General Motors  vs.  Putnam Vertible Securities

 Performance 
       Timeline  
General Motors 

Risk-Adjusted Performance

Very Weak

 
Weak
 
Strong
Over the last 90 days General Motors has generated negative risk-adjusted returns adding no value to investors with long positions. In spite of very healthy primary indicators, GM is not utilizing all of its potentials. The current stock price disarray, may contribute to short-term losses for the investors.
Putnam Vertible Secu 

Risk-Adjusted Performance

Very Weak

 
Weak
 
Strong
Over the last 90 days Putnam Vertible Securities has generated negative risk-adjusted returns adding no value to fund investors. In spite of fairly strong basic indicators, Putnam Convertible is not utilizing all of its potentials. The current stock price disturbance, may contribute to short-term losses for the investors.

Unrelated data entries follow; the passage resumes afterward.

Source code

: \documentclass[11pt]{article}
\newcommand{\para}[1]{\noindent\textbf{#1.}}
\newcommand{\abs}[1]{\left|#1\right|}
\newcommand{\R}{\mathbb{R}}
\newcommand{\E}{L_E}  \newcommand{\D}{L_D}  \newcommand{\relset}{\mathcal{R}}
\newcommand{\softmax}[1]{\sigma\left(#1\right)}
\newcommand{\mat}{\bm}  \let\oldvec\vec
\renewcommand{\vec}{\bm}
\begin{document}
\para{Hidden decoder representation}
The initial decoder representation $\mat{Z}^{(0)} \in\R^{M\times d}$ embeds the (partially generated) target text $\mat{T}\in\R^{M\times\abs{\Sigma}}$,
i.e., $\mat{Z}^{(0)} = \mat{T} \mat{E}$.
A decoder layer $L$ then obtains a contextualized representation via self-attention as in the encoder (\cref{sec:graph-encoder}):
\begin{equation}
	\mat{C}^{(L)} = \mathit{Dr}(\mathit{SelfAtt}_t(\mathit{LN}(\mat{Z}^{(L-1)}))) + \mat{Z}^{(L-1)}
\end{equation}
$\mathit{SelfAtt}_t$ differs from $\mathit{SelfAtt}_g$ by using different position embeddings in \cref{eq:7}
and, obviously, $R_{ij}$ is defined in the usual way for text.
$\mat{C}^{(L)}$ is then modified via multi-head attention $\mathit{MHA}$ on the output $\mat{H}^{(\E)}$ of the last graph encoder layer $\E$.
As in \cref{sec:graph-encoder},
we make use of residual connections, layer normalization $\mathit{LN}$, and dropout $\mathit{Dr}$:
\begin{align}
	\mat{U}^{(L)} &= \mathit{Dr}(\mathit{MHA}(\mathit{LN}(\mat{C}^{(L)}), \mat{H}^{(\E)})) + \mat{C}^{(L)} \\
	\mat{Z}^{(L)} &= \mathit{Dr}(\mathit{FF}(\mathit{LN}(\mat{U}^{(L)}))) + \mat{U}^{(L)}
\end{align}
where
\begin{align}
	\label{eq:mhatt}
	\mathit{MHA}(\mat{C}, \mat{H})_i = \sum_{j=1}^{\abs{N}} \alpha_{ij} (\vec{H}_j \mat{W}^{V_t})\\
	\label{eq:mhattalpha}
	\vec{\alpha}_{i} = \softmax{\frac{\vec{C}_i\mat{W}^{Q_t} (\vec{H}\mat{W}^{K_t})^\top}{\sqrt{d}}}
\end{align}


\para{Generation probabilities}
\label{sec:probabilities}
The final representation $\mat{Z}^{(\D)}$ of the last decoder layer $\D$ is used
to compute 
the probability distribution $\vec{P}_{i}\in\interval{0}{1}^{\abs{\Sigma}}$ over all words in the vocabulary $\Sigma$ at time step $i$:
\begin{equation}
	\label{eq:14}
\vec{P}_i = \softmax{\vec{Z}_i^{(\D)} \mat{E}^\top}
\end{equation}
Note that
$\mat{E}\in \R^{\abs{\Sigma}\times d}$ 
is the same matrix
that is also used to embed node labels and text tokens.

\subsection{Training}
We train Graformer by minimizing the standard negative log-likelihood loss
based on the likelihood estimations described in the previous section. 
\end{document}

GM and Putnam Convertible Volatility Contrast

   Predicted Return Density   
       Returns  

Pair Trading with GM and Putnam Convertible

The main advantage of trading using opposite GM and Putnam Convertible positions is that it hedges away some unsystematic risk. Because of two separate transactions, even if GM position performs unexpectedly, Putnam Convertible can make up some of the losses. Pair trading also minimizes risk from directional movements in the market. For example, if an entire industry or sector drops because of unexpected headlines, the short position in Putnam Convertible will offset losses from the drop in Putnam Convertible's long position.
The idea behind General Motors and Putnam Vertible Securities pairs trading is to make the combined position market-neutral, meaning the overall market's direction will not affect its win or loss (or potential downside or upside). This can be achieved by designing a pairs trade with two highly correlated stocks or equities that operate in a similar space or sector, making it possible to obtain profits through simple and relatively low-risk investment.
Check out your portfolio center.
Note that this page's information should be used as a complementary analysis to find the right mix of equity instruments to add to your existing portfolios or create a brand new portfolio. You can also try the Portfolio Rebalancing module to analyze risk-adjusted returns against different time horizons to find asset-allocation targets.